For each entry below, please return its exact wording and leave out any picture.

******************************

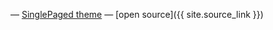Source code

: 

&mdash;
[SinglePaged theme](https://github.com/t413/SinglePaged)
&mdash;
<i class="fas fa-heart"></i> [open source]({{ site.source_link }})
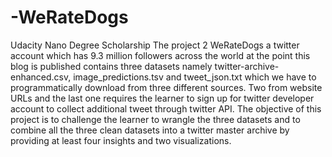 # -WeRateDogs
Udacity Nano Degree Scholarship
The project 2 WeRateDogs a twitter account which has 9.3 million followers across the world at the point this blog is published contains three datasets namely twitter-archive-enhanced.csv, image_predictions.tsv and tweet_json.txt which we have to programmatically download from three different sources. Two from website URLs and the last one requires the learner to sign up for twitter developer account to collect additional tweet through twitter API. The objective of this project is to challenge the learner to wrangle the three datasets and to combine all the three clean datasets into a twitter master archive by providing at least four insights and two visualizations. 
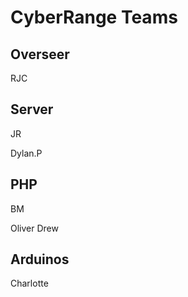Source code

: # CyberRange Teams

## Overseer

RJC

## Server 

JR

Dylan.P


## PHP

BM

Oliver Drew


## Arduinos


Charlotte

******************************

- [WRITTEN RESPONSE]:
Source code

: 

&mdash;
[SinglePaged theme](https://github.com/t413/SinglePaged)
&mdash;
<i class="fas fa-heart"></i> [open source]({{ site.source_link }})
 # -WeRateDogs
Udacity Nano Degree Scholarship
The project 2 WeRateDogs a twitter account which has 9.3 million followers across the world at the point this blog is published contains three datasets namely twitter-archive-enhanced.csv, image_predictions.tsv and tweet_json.txt which we have to programmatically download from three different sources. Two from website URLs and the last one requires the learner to sign up for twitter developer account to collect additional tweet through twitter API. The objective of this project is to challenge the learner to wrangle the three datasets and to combine all the three clean datasets into a twitter master archive by providing at least four insights and two visualizations. 
Source code

: # CyberRange Teams

## Overseer

RJC

## Server 

JR

Dylan.P


## PHP

BM

Oliver Drew


## Arduinos


Charlotte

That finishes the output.